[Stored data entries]
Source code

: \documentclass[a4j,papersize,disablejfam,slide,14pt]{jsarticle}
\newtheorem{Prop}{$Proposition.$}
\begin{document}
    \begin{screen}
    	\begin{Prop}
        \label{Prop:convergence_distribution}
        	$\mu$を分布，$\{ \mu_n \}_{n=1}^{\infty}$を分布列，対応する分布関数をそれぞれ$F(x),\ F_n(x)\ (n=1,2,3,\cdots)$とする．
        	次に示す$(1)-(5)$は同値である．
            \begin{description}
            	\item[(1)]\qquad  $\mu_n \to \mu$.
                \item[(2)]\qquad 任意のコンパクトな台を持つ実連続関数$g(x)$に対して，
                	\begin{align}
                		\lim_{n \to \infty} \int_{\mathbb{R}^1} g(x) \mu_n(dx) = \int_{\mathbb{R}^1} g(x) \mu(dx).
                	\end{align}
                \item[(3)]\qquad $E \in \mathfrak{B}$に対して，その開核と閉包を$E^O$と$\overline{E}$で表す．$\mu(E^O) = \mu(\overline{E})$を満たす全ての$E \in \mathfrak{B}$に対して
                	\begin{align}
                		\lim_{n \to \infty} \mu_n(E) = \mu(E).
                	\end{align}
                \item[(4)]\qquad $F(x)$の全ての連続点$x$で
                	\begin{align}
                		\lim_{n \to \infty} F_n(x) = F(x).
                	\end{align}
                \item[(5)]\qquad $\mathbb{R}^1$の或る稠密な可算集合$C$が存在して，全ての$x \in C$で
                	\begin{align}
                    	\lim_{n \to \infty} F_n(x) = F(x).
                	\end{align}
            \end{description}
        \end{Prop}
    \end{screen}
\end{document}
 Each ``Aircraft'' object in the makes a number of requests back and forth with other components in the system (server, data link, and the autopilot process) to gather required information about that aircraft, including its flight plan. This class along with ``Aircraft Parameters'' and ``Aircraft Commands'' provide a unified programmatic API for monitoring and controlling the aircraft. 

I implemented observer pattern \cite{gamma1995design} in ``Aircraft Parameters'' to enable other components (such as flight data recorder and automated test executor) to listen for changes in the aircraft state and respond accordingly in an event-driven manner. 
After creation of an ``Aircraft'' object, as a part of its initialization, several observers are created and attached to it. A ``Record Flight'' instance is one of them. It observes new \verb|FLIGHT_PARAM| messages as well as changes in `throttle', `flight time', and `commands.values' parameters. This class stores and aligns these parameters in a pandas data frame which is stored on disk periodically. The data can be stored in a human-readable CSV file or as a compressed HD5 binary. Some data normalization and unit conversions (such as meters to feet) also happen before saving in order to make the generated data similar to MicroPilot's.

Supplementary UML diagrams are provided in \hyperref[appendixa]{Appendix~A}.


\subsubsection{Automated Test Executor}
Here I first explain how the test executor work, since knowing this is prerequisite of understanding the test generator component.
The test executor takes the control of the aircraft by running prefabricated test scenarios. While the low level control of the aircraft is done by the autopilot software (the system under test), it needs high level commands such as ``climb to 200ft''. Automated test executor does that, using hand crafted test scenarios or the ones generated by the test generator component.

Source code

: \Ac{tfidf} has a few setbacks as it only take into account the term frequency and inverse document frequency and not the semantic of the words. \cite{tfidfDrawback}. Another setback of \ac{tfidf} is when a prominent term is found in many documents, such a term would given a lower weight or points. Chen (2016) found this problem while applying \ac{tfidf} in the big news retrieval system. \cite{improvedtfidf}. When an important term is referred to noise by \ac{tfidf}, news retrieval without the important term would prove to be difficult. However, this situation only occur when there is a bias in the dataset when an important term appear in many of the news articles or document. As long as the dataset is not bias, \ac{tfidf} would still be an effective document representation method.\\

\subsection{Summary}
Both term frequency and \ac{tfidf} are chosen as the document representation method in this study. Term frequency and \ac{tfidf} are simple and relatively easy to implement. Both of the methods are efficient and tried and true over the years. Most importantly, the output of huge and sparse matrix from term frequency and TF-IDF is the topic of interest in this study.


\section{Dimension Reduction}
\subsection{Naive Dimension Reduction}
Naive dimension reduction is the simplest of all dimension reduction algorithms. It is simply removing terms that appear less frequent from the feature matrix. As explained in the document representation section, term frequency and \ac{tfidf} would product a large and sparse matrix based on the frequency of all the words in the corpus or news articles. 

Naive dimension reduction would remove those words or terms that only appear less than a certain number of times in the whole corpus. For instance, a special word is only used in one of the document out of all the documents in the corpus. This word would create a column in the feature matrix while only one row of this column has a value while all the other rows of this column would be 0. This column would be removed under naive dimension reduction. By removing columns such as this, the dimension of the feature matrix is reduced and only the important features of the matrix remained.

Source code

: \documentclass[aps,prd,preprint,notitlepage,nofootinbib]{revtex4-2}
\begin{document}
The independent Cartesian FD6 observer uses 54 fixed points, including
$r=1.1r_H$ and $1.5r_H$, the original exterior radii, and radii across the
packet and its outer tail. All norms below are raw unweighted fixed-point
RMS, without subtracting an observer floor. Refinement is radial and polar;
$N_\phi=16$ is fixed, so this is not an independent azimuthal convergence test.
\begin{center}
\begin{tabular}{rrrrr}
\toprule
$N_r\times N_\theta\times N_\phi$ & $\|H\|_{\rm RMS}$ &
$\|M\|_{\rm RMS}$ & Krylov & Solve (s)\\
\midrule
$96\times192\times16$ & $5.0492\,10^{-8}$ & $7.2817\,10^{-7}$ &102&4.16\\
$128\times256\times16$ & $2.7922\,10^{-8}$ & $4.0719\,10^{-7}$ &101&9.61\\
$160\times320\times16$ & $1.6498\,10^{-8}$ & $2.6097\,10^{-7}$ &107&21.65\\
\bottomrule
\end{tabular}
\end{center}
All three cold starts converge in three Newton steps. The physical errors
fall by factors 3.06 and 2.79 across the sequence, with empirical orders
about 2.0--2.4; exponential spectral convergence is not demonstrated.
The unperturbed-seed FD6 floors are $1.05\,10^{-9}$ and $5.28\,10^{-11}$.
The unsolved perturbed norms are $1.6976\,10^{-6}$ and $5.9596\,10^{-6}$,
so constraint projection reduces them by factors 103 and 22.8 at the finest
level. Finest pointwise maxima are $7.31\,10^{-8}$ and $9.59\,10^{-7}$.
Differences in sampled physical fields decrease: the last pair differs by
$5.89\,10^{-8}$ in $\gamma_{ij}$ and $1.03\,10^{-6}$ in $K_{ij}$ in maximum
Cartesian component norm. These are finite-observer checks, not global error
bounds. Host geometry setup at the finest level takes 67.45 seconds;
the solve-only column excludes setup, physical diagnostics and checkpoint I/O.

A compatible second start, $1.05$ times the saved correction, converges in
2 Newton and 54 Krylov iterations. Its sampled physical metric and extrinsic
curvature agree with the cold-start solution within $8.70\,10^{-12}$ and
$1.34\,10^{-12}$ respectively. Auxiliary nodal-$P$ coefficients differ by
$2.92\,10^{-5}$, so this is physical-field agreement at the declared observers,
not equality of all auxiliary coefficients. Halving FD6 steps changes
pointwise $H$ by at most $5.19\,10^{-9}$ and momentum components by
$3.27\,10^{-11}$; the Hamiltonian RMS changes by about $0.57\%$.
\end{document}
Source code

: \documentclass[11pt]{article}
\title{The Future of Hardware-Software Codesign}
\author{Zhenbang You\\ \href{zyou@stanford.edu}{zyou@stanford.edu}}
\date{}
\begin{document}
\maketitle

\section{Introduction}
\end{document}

What is expected:
In the records above, find the line with "Cartesian component norm."; write out exactly that line and each one after it, stopping after the line with "A compatible second".

Answer to the problem:
Cartesian component norm. These are finite-observer checks, not global error
bounds. Host geometry setup at the finest level takes 67.45 seconds;
the solve-only column excludes setup, physical diagnostics and checkpoint I/O.

A compatible second start, $1.05$ times the saved correction, converges in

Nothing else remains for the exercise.